PROMPT | Select from the records below every line that has the word "Wilk" in it.

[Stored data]
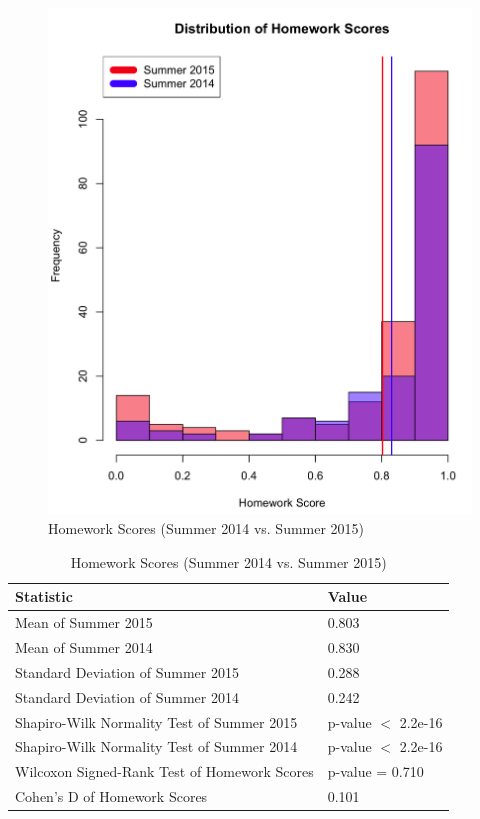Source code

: \begin{figure}
	\centering
	\includegraphics[width=5in]{img/chapter4/hw_su15_vs_su14}
	\caption[Homework Scores (Summer 2014 vs. Summer 2015)]{Homework Scores (Summer 2014 vs. Summer 2015)}
  \label{fig:hwSu14Su15}
\end{figure}

\begin{small}
\begin{table}
  \centering
  \begin{tabular}{|l|l|}
    \hline
    \textbf{Statistic} & \textbf{Value} \\
	\hline
	Mean of Summer 2015 & 0.803 \\
	\hline
	Mean of Summer 2014 & 0.830 \\
	\hline
	Standard Deviation of Summer 2015 & 0.288 \\
	\hline
	Standard Deviation of Summer 2014 & 0.242 \\
	\hline
	Shapiro-Wilk Normality Test of Summer 2015 & p-value $<$ 2.2e-16 \\
	\hline
	Shapiro-Wilk Normality Test of Summer 2014 & p-value $<$ 2.2e-16 \\
	\hline
	Wilcoxon Signed-Rank Test of Homework Scores & p-value = 0.710 \\
	\hline
	Cohen's D of Homework Scores & 0.101 \\
	\hline
  \end{tabular}
	\caption[Homework Scores (Summer 2014 vs. Summer 2015)]{Homework Scores (Summer 2014 vs. Summer 2015)}
  \label{tab:hwSu14Su15}
\end{table}
\end{small}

RESPONSE AREA |
	Shapiro-Wilk Normality Test of Summer 2015 & p-value $<$ 2.2e-16 \\
	Shapiro-Wilk Normality Test of Summer 2014 & p-value $<$ 2.2e-16 \\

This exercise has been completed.